Living standards and the recovery: the difficulties with defining income groups
The debate around falling living standards is in the news again today. The Social Market Foundation has produced new research on how middle income households have fared over the course of the recession, and Ed Miliband’s article for The Independent continues Labour’s pre-election narrative on a “cost of living crisis”. Both pieces focus attention on earners in the middle of the income distribution, and both foresee – despite the economy’s improving health – that this group will experience several more years of a living standards squeeze. However, it is not just one specific part of the income distribution that has been affected by the fall-out from the financial crisis, and no specific part will escape the fact that the economy is still a long way from what can be regarded as normality.
The SMF’s findings show the difficulties in defining groups within the income distribution, not least because the proportion of middle-earners moving up it since 2007 is greater than the proportion moving down it. This not only highlights the significant labour market churn that can occur during a period of economic stress, but also that pay progression and mobility can be achieved. The research also shows how middle-income households combatted the downturn between 2007 and 2012; food bills were reduced by switching to cheaper products, spending on leisure activities was cut back, and mortgages became cheaper due to historically low interest rates. But these benefits cannot, by and large, be realised by low-income households, which face a different set of problems. As IFS analysis shows, those at the bottom of the income distribution spend a greater proportion of household budgets on food and rent than those at the top, and less on leisure activities and mortgage interest payments. This means that there is less capacity to substitute away from spending on leisure when real incomes fall, and less direct gain from five years of a 0.5% Base Rate. The flip side of this is that these households are likely to gain more from state tax and benefit transfers than middle income households.
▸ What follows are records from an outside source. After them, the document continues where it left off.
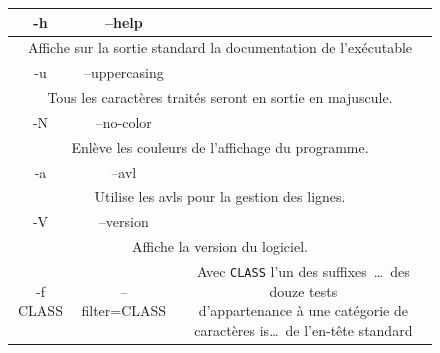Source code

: \documentclass[12pt]{article}
\begin{document}
    \begin{table}[H]
        \begin{figure}[H]   
            \centering
            \begin{tabular}{|c|c|c|}
                \hline
                    \cellcolor{blue-s!25} -h & \cellcolor{blue-s!25} --help  &
                    \cellcolor{blue-t!70}\\
                \hline
                    \multicolumn{3}{|c|}{\cellcolor{blue-u!7}Affiche sur 
                    la sortie standard la documentation de l'exécutable}\\
                \hline
                    \cellcolor{blue-s!25} -u  & \cellcolor{blue-s!25} 
                    --uppercasing 
                    & \cellcolor{blue-t!70} \\
                \hline
                    \multicolumn{3}{|c|}{\cellcolor{blue-u!7}Tous les caractères 
                    traités seront en sortie en majuscule.}\\
                \hline 
                    \cellcolor{blue-s!25} -N & \cellcolor{blue-s!25} --no-color 
                    & \cellcolor{blue-t!70} \\
                \hline
                    \multicolumn{3}{|c|}{\cellcolor{blue-u!7}Enlève les couleurs 
                    de l'affichage du programme.}\\
                \hline
                    \cellcolor{blue-s!25} -a & \cellcolor{blue-s!25} --avl & 
                    \cellcolor{blue-t!70} \\
                \hline
                    \multicolumn{3}{|c|}{\cellcolor{blue-u!7}Utilise les avls 
                    pour la gestion des lignes.}\\
                \hline
                    \cellcolor{blue-s!25} -V & \cellcolor{blue-s!25} --version & 
                    \cellcolor{blue-t!70} \\
                \hline
                    \multicolumn{3}{|c|}{\cellcolor{blue-u!7}Affiche la version 
                    du logiciel.}\\
                \hline
                    \cellcolor{blue-s!25} -f CLASS & \cellcolor{blue-s!25} 
                    --filter=CLASS & \rule{0pt}{2.6em}\cellcolor{blue-s!25}
                    {\parbox{9cm}{ Avec \texttt{CLASS} l’un 
                    des suffixes~\ldots~des douze tests\\ d’appartenance à une 
                    catégorie de caractères is\ldots~de l’en-tête standard 
}}
\end{tabular}
\end{figure}
\end{table}
\end{document}
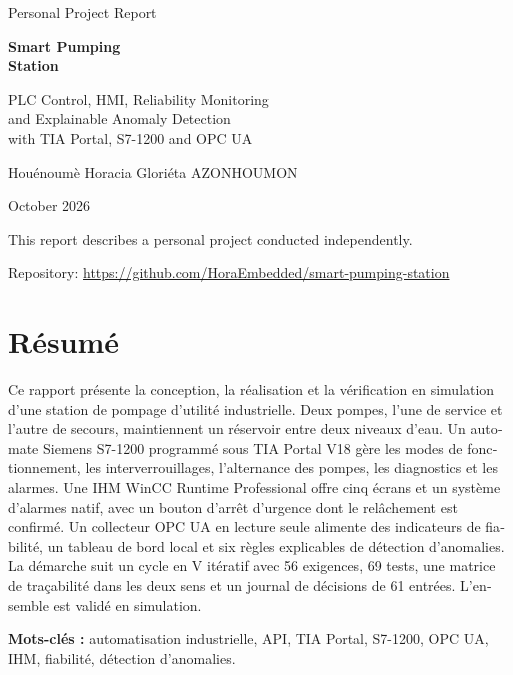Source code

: \documentclass[11pt,a4paper]{report}
\newcommand{\AuthorName}{Houénoumè Horacia Gloriéta AZONHOUMON}
\newcommand{\frontsection}[1]{\chapter*{#1}}
\begin{document}
	
	\begin{titlepage}
		\thispagestyle{empty}
		\centering
		\vspace*{1.5cm}
		{\sffamily\large Personal Project Report\par}
		\vspace{2.2cm}
		{\sffamily\bfseries\fontsize{28}{34}\selectfont Smart Pumping\\ Station\par}
		\vspace{0.8cm}
		{\sffamily\Large PLC Control, HMI, Reliability Monitoring\\and Explainable Anomaly Detection\\[0.3cm]with TIA Portal, S7-1200 and OPC UA\par}
		\vspace{3cm}
		{\Large \AuthorName\par}
		\vspace{0.6cm}
		{\large October 2026\par}
		\vfill
		{\small This report describes a personal project conducted independently.\par}
		\vspace{0.3cm}
		{\footnotesize Repository: \url{https://github.com/HoraEmbedded/smart-pumping-station}\par}
	\end{titlepage}
	
	\pagestyle{plain}
	
	\frontsection{Résumé}
	\begin{otherlanguage}{french}
		Ce rapport présente la conception, la réalisation et la vérification en simulation d'une station de pompage d'utilité industrielle. Deux pompes, l'une de service et l'autre de secours, maintiennent un réservoir entre deux niveaux d'eau. Un automate Siemens S7-1200 programmé sous TIA Portal V18 gère les modes de fonctionnement, les interverrouillages, l'alternance des pompes, les diagnostics et les alarmes. Une IHM WinCC Runtime Professional offre cinq écrans et un système d'alarmes natif, avec un bouton d'arrêt d'urgence dont le relâchement est confirmé. Un collecteur OPC UA en lecture seule alimente des indicateurs de fiabilité, un tableau de bord local et six règles explicables de détection d'anomalies. La démarche suit un cycle en V itératif avec 56 exigences, 69 tests, une matrice de traçabilité dans les deux sens et un journal de décisions de 61 entrées. L'ensemble est validé en simulation.
		
		\medskip\noindent\textbf{Mots-clés :} automatisation industrielle, API, TIA Portal, S7-1200, OPC UA, IHM, fiabilité, détection d'anomalies.
	\end{otherlanguage}
	
\end{document}
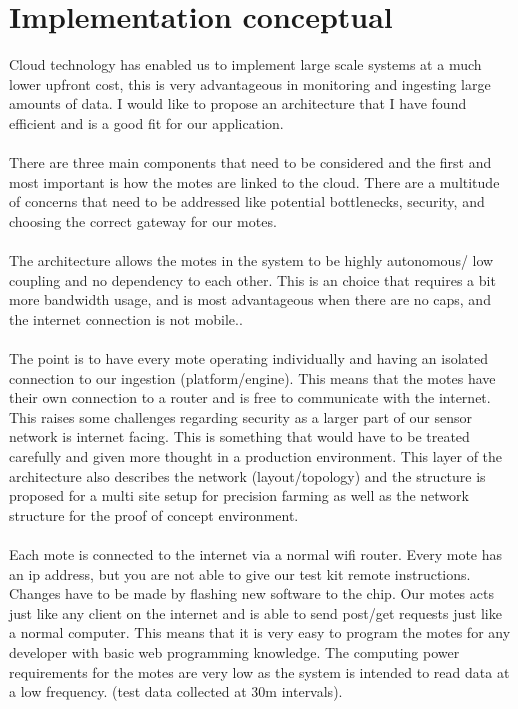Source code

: \documentclass[]{uiophd}
\begin{document}
\section{Implementation conceptual}
Cloud technology has enabled us to implement large scale systems at a much lower upfront cost, this is very advantageous in monitoring and ingesting large amounts of data. I would like to propose an architecture that I have found efficient and is a good fit for our application. 
\\\\
There are three main components that need to be considered and the first and most important is how the motes are linked to the cloud. There are a multitude of concerns that need to be addressed like potential bottlenecks, security, and choosing the correct gateway for our motes.
\\\\
The architecture allows the motes in the system to be highly autonomous/ low coupling and no dependency to each other. This is an choice that requires a bit more bandwidth usage, and is most advantageous when there are no caps, and the internet connection is not mobile..
\\\\
The point is to have every mote operating individually and having an isolated connection to our ingestion (platform/engine). This means that the motes have their own connection to a router and is free to communicate with the internet. This raises some challenges regarding security as a larger part of our sensor network is internet facing. This is something that would have to be treated carefully and given more thought in a production environment. This layer of the architecture also describes the network (layout/topology) and the structure is proposed for a multi site setup for precision farming as well as the network structure for the proof of concept environment.
\\\\
Each mote is connected to the internet via a normal wifi router. Every mote has an ip address, but you are not able to give our test kit remote instructions. Changes have to be made by flashing new software to the chip. Our motes acts just like any client on the internet and is able to send post/get requests just like a normal computer. This means that it is very easy to program the motes for any developer with basic web programming knowledge. The computing power requirements for the motes are very low as the system is intended to read data at a low frequency. (test data collected at 30m intervals).
\end{document}
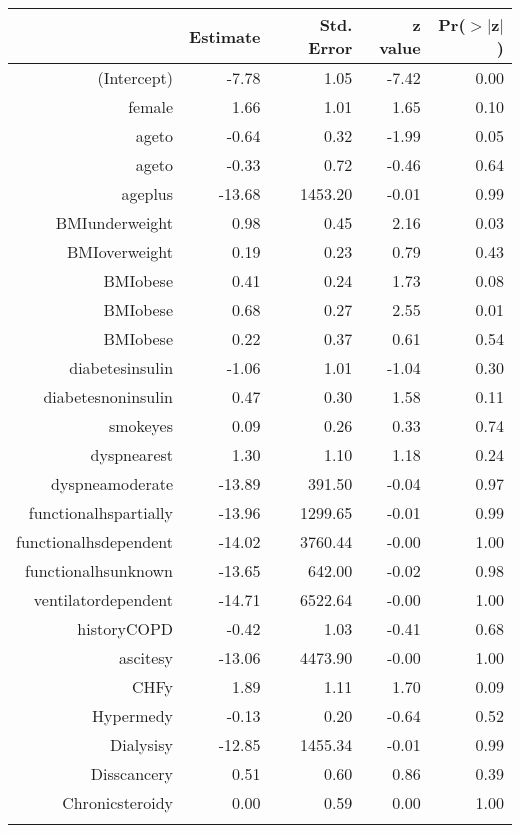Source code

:\bigskip\bigskip
\centering
\begin{tabular}{rrrrr}
  \hline
 & Estimate & Std. Error & z value & Pr($>$$|$z$|$) \\ 
  \hline
(Intercept) & -7.78 & 1.05 & -7.42 & 0.00 \\ 
  female & 1.66 & 1.01 & 1.65 & 0.10 \\ 
  age\-65\-to\-74 & -0.64 & 0.32 & -1.99 & 0.05 \\ 
  age\-75\-to\-84 & -0.33 & 0.72 & -0.46 & 0.64 \\ 
  age\-85\-plus & -13.68 & 1453.20 & -0.01 & 0.99 \\ 
  BMI\-underweight & 0.98 & 0.45 & 2.16 & 0.03 \\ 
  BMI\-overweight & 0.19 & 0.23 & 0.79 & 0.43 \\ 
  BMI\-obese\-1 & 0.41 & 0.24 & 1.73 & 0.08 \\ 
  BMI\-obese\-2 & 0.68 & 0.27 & 2.55 & 0.01 \\ 
  BMI\-obese\-3 & 0.22 & 0.37 & 0.61 & 0.54 \\ 
  diabetes\-insulin & -1.06 & 1.01 & -1.04 & 0.30 \\ 
  diabetes\-noninsulin & 0.47 & 0.30 & 1.58 & 0.11 \\ 
  smoke\-yes & 0.09 & 0.26 & 0.33 & 0.74 \\ 
  dyspnea\-rest & 1.30 & 1.10 & 1.18 & 0.24 \\ 
  dyspnea\-moderate & -13.89 & 391.50 & -0.04 & 0.97 \\ 
  functional\-hs\-partially & -13.96 & 1299.65 & -0.01 & 0.99 \\ 
  functional\-hs\-dependent & -14.02 & 3760.44 & -0.00 & 1.00 \\ 
  functional\-hs\-unknown & -13.65 & 642.00 & -0.02 & 0.98 \\ 
  ventilator\-dependent & -14.71 & 6522.64 & -0.00 & 1.00 \\ 
  history\-COPD & -0.42 & 1.03 & -0.41 & 0.68 \\ 
  ascites\-y & -13.06 & 4473.90 & -0.00 & 1.00 \\ 
  CHF\-y & 1.89 & 1.11 & 1.70 & 0.09 \\ 
  Hyper\-med\-y & -0.13 & 0.20 & -0.64 & 0.52 \\ 
  Dialysis\-y & -12.85 & 1455.34 & -0.01 & 0.99 \\ 
  Diss\-cancer\-y & 0.51 & 0.60 & 0.86 & 0.39 \\ 
  Chronic\-steroid\-y & 0.00 & 0.59 & 0.00 & 1.00 \\ 
$$
\end{tabular}
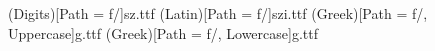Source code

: \usepackage{mathspec}

\setmainfont[
	Path = f/,
	BoldFont=szb.ttf,
	ItalicFont=szi.ttf,
	BoldItalicFont=szbi.ttf
		]{sz.ttf}
		
\setmathfont(Digits)[Path = f/]{sz.ttf}
\setmathfont(Latin)[Path = f/]{szi.ttf}
\setmathfont(Greek)[Path = f/, Uppercase]{g.ttf}
\setmathfont(Greek)[Path = f/, Lowercase]{g.ttf}

\setmonofont[Path = f/]{pmono.ttf}

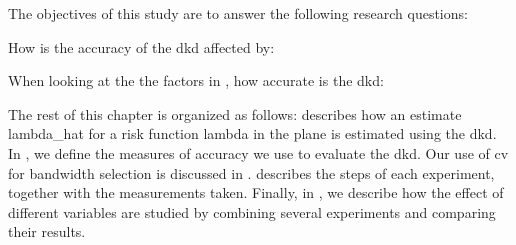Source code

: The objectives of this study are to answer the following research questions:
\begin{question}
    \label{thm:accuracy-affected}
    How is the accuracy of the \gls{dkd} affected by:
\end{question}
\begin{question}
    \label{thm:accuracy-scale}
    When looking at the the factors in ,
    how accurate is the \gls{dkd}:
\end{question}

The rest of this chapter is organized as follows:
 describes how an estimate \gls{lambda_hat} for a risk function \gls{lambda} in the plane is estimated using the \gls{dkd}.
In , we define the measures of accuracy we use to evaluate the \gls{dkd}.
Our use of \gls{cv} for bandwidth selection is discussed in .
 describes the steps of each experiment, together with the measurements taken.
Finally, in , we describe how the effect of different variables are studied by combining several experiments and comparing their results.

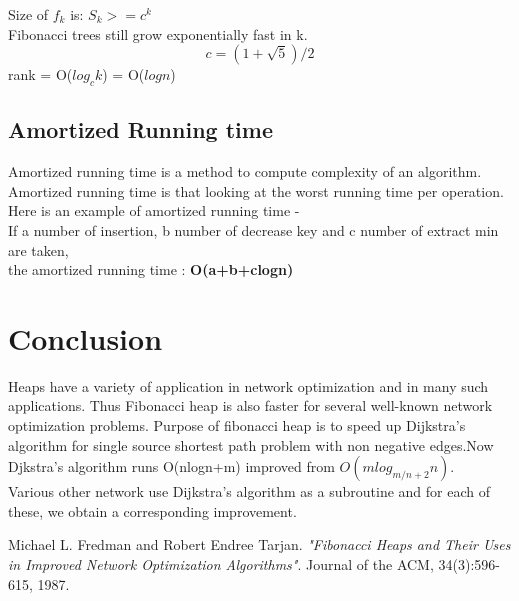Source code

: \documentclass[14pt,a4paper]{report}
\begin{document}
\bigskip
\hspace{-0.65cm}
Size of $f_k$ is: $S_{k} >= c^{k}$ \\
Fibonacci trees still grow exponentially fast in k.\\
$$c= (1+\sqrt{5})/2$$
rank = O($log_{c} k$) = O($log n$)

\section{Amortized Running time}
Amortized running time is a method to compute complexity of an algorithm. Amortized running time is that looking at the worst running time per operation.
Here is an example of amortized running time -\\
If a number of insertion, b number of decrease key and c number of extract min are taken,\\ the amortized running time :
\textbf{O(a+b+clogn)}\\[0.5cm]
\chapter{Conclusion}
\par
Heaps have a variety of application in network optimization and in many such applications. Thus Fibonacci heap is also faster for several well-known network optimization problems. Purpose of fibonacci heap is to speed up Dijkstra's algorithm for single source shortest path problem with non negative edges.Now Djkstra's algorithm runs O(nlogn+m) improved from $O(mlog_{m/n+2}n)$\cite{one}.\\
Various other network use Dijkstra's algorithm as a subroutine and for each of these, we obtain a corresponding improvement.
\\[0.5cm]
\begin{thebibliography}{9}
Michael L. Fredman and Robert Endree Tarjan.
\textit{"Fibonacci Heaps and Their Uses in Improved Network Optimization Algorithms"}. Journal of the ACM, 34(3):596-615, 1987.
\end{thebibliography}
\end{document}
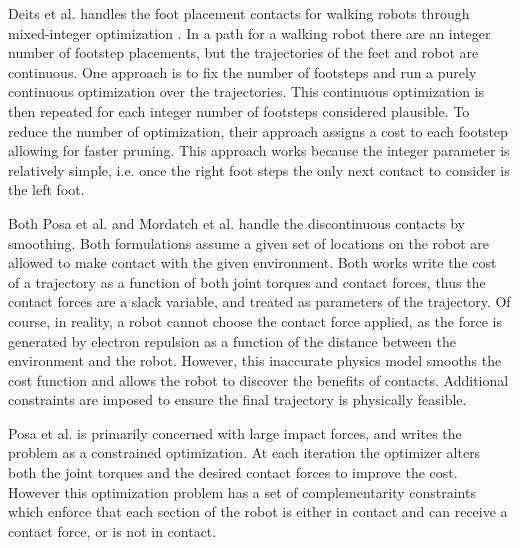 \documentclass[../thesis.tex]{subfiles}
\begin{document}
Deits et al. handles the foot placement contacts for walking robots through mixed-integer optimization \cite{Deits2015}.
In a path for a walking robot there are an integer number of footstep placements, but the trajectories of the feet and robot are continuous.
One approach is to fix the number of footsteps and run a purely continuous optimization over the trajectories.
This continuous optimization is then repeated for each integer number of footsteps considered plausible.
To reduce the number of optimization, their approach assigns a cost to each footstep allowing for faster pruning.
This approach works because the integer parameter is relatively simple, i.e. once the right foot steps the only next contact to consider is the left foot.


Both Posa et al. \cite{Posa2013} and Mordatch et al. \cite{Mordatch2012}  handle the discontinuous contacts by smoothing.
Both formulations assume a given set of locations on the robot are allowed to make contact with the given environment.
Both works write the cost of a trajectory as a function of both joint torques and contact forces, thus the contact forces are a slack variable, and treated as parameters of the trajectory.
Of course, in reality, a robot cannot choose the contact force applied, as the force is generated by electron repulsion as a function of the distance between the environment and the robot.
However, this inaccurate physics model smooths the cost function and allows the robot to discover the benefits of contacts.
Additional constraints are imposed to ensure the final trajectory is physically feasible.


Posa et al. \cite{Posa2013} is primarily concerned with large impact forces, and writes the problem as a constrained optimization.
At each iteration the optimizer alters both the joint torques and the desired contact forces to improve the cost.
However this optimization problem has a set of complementarity constraints which enforce that each section of the robot is either in contact and can receive a contact force, or is not in contact.
\end{document}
This shows that different parts of the income distribution can have very different characteristics, and there are numerous factors that can dictate changes in living standards. Looking further back than the start of the crisis, distinct income patterns are also evident. Policy Exchange research has found that between 1997 and 2009 wage growth was slowest in the lower-middle part of the income distribution, and fastest at the bottom and top, which raises questions around the “hollowing out” of the labour market, the ability of employees to achieve pay progression and the impact of the National Minimum Wage across all incomes. This led us to ask what type of public policy intervention could help all pay packets, and in our recent report, Taxing Jobs, we argued that the link between productivity and pay has remained robust during the recession, and that the most effective way to stimulate a recovery in wages would be to cut Employer National Insurance contributions. Not only would this incentivise hiring and competition amongst firms to attract workers, it also recognises what the evidence tells us, which is that trying to pin down interventions for specific income groups is very difficult to achieve.